I have measures of two groups of participants. Each participant was measured twice on two separate days (before and after; b_a). 

I want to find out if the treatment in group 1 leads to changes in the measurement “before" and “after” and if the effect changes from day1 to day2. So, I am interested in the interaction of group * day * before/after. If I understood correctly, then my fixed effects structure is clear. Though, I am not sure about the random effects structure. 
My suggestion for the model would be:
lmer(measurement ~  1+ group * day * b_a + (1|subject)+ (1+Day/b_a), data)
… apparently this is the same as 
lmer (measurement ~  1+ group * Day * b_a + (1|subject), data)
at least the output is the same… 
My first question: Is this the correct model?
My second question would be: If it is, then why does my RManova (with ezanova) give me different results? (can this have to do with the different calls summary(model) vs anova(model)?)
Thanks in advance for your help!
 A: First: You can leave out the 1+ part, as the intercept is always fitted unless it is explicitely disabled.
Next: If I understand your goal directly, you correctly identified the fixed effect structure. Let's work on the random effect structure. There are two things to consider: What kind of grouping do you have, and what can differ in this grouping. Grouping is done in your design by separating participants into two groups (probably experimental vs. control), by each participant being measured multiple times, and by the different days. Since you are interested in the difference between the two groups, this is a fixed and not a random effect. Similarly, you are interested if there is a difference between the two days, so again, this is a fixed effect.
This only leaves the subject as a valid grouping. Since you don't seem to be interested between differences in the participants, this is a random effect. Random effects are always given with |..., so you need a |subject in your random effects structure (which is missing the second part.
Now some points on the fixed effects: When you write group * day * b_a that implies you are including all main effects as well as their interactions. If you randomized your groups, there is absolutely no reason to expect a group main effect. While it often doesn't hurt to keep it in, there can be some cases where this can lead to bad model fits. You should monitor convergence and significance of this predictor, and if it becomes significant (or does not converge) you should be very skeptical of the model.
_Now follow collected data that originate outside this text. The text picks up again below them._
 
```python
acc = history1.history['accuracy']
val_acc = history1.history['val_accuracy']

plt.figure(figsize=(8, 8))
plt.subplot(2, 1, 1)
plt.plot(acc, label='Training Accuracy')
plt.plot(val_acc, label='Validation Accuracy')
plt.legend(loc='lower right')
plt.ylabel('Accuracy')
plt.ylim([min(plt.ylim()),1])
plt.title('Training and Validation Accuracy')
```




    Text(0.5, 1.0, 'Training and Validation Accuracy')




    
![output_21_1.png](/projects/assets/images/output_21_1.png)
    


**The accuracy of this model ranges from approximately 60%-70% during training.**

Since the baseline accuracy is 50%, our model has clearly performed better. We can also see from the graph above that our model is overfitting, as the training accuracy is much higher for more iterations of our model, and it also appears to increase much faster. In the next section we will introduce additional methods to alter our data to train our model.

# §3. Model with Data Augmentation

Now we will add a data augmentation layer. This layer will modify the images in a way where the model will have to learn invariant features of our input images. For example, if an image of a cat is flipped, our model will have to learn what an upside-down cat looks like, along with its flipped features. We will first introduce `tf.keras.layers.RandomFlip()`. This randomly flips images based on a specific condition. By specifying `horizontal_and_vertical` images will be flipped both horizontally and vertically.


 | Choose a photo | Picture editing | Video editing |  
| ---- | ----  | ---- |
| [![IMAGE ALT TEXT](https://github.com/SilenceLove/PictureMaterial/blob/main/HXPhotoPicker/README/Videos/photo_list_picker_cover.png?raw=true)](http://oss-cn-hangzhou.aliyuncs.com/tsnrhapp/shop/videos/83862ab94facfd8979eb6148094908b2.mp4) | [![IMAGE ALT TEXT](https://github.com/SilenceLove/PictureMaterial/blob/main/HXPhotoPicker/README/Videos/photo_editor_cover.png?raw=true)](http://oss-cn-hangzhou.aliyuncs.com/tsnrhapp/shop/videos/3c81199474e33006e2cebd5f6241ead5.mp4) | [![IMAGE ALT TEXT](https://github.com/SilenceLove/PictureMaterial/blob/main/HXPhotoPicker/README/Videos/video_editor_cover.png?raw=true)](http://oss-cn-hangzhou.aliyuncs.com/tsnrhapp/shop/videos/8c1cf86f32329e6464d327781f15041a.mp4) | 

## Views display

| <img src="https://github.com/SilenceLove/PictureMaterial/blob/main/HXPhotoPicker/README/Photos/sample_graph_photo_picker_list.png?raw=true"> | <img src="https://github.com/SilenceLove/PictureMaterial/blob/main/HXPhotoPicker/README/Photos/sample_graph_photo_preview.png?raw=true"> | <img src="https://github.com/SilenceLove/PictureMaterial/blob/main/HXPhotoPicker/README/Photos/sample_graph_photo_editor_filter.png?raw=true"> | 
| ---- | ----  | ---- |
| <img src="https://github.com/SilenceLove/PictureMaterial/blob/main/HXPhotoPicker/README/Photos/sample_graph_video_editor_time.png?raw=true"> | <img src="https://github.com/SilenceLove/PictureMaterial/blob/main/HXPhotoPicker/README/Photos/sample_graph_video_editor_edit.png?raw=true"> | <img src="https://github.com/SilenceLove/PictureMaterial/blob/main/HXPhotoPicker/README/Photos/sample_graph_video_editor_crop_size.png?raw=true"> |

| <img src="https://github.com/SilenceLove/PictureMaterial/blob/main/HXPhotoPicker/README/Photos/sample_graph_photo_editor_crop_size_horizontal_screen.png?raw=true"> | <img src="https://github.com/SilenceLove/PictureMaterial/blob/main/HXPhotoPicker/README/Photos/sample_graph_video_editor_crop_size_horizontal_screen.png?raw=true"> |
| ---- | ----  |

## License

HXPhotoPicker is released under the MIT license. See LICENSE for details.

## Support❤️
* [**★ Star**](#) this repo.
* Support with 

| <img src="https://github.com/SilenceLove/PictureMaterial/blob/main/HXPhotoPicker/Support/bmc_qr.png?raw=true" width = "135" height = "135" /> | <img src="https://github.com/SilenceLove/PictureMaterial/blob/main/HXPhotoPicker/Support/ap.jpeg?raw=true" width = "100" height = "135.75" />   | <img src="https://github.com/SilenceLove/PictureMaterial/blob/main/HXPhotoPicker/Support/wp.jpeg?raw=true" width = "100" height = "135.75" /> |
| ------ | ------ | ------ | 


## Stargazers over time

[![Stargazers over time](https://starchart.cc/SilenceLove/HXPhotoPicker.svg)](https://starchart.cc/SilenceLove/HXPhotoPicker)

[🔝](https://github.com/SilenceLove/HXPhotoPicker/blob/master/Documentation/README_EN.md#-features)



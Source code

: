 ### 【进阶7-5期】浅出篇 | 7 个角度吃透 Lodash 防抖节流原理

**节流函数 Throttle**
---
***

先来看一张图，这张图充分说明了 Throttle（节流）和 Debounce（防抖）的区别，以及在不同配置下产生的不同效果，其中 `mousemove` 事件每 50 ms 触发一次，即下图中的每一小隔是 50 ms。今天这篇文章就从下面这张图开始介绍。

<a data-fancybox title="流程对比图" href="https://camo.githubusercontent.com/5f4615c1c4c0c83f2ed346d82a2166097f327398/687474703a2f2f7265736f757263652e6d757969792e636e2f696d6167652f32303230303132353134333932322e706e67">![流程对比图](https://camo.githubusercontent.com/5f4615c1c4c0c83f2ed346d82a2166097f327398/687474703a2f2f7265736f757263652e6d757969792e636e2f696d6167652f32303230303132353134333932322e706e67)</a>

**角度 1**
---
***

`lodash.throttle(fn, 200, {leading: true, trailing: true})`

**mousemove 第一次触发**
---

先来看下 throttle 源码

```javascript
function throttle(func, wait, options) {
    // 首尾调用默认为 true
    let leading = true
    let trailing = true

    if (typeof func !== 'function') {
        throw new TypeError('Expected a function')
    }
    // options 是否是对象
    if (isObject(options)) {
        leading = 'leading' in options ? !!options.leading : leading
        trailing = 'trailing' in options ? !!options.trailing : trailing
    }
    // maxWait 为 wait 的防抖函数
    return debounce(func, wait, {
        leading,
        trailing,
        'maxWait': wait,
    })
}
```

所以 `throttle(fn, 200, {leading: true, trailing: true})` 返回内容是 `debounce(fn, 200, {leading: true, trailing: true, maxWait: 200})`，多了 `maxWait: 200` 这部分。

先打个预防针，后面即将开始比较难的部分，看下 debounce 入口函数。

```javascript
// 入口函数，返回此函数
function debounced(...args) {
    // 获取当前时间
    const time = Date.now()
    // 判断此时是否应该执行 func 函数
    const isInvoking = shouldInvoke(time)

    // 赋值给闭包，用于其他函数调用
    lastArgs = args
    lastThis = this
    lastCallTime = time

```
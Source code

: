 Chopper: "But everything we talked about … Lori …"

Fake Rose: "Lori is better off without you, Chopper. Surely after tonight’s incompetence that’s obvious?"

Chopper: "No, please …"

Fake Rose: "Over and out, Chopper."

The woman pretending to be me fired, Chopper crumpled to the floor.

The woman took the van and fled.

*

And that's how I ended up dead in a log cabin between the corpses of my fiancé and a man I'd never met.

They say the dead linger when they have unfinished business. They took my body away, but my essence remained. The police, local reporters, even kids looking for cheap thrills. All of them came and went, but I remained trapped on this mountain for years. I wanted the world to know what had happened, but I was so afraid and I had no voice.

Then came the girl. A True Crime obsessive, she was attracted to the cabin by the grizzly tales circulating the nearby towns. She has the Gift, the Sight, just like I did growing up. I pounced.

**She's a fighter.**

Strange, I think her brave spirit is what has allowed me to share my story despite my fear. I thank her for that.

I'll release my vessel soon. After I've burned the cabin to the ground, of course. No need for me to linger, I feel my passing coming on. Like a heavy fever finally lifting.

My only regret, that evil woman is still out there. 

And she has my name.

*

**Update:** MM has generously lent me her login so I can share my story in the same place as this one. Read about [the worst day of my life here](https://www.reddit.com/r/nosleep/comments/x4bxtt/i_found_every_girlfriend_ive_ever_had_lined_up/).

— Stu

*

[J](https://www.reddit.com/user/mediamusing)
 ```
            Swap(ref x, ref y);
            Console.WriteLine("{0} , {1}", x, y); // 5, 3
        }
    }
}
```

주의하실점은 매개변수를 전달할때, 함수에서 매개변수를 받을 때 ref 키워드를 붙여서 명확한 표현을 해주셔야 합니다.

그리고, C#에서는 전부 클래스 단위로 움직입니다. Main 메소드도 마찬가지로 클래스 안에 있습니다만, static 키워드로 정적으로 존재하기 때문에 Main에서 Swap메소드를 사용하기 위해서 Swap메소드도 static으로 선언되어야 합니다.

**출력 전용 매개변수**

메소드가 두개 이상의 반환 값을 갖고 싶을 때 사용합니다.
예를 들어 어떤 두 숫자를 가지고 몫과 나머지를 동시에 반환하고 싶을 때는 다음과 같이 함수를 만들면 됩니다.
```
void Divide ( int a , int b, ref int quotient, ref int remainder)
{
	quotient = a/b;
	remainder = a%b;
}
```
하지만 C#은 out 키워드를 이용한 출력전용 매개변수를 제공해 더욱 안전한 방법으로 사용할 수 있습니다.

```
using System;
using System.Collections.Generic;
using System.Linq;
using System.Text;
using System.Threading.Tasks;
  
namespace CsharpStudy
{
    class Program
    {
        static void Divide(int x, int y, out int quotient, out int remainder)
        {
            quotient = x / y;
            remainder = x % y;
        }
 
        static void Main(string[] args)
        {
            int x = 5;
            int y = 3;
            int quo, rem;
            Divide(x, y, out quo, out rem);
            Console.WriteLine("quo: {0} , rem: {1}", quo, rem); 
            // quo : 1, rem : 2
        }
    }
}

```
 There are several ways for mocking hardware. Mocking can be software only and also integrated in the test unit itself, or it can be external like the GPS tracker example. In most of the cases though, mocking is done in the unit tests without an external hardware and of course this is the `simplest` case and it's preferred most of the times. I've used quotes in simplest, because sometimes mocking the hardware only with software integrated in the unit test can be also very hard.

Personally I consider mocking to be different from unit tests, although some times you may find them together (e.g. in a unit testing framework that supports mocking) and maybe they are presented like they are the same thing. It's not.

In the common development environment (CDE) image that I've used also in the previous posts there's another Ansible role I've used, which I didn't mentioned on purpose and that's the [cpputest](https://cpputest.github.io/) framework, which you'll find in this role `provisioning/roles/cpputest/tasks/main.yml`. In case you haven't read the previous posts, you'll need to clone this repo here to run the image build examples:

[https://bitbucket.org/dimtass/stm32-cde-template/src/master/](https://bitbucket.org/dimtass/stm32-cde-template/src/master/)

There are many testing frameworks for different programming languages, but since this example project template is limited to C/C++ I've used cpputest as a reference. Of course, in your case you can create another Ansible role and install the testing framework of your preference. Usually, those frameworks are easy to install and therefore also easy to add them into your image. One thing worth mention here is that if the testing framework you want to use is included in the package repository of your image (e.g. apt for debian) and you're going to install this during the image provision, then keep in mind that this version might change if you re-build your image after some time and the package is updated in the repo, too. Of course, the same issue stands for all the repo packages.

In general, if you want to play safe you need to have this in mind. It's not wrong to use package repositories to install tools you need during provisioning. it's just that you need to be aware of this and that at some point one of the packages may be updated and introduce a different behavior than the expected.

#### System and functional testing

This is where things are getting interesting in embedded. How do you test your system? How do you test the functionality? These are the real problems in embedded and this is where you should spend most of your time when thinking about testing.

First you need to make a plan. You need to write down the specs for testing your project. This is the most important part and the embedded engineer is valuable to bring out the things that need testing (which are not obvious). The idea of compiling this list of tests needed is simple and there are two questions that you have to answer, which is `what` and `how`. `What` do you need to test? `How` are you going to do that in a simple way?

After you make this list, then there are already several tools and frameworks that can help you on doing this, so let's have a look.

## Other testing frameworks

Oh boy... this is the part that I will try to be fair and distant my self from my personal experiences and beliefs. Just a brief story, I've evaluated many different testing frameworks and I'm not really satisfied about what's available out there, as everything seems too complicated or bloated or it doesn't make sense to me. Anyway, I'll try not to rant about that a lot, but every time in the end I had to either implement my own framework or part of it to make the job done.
Let's get to the random effects structure: Participants are separated into groups, so any random effect including group cannot be used (this includes interactions). So the most general random effects structure would be Day * b_a|subject (different effects of day, b_a, and their interaction for each subject).
However, because you have grouped subjects into two groups, you should be expecting differences between subjects that are not just random fluctuations, but rather related to the manipulation. Thus, between-subject variances may be overestimated and effects may be underestimated. Also, if you only have four measurements per subject, you may not be able to reliably estimate the between-subject variances. So you might have to thin out your random effects structure later to get the model to converge (you can also try dropping predictors, that you know should be zero).
If you want to be simplistic (complicated random effects structures often require many models to be tried out, and this can greatly increase researcher dfs), then (1|subject) also is quite acceptable.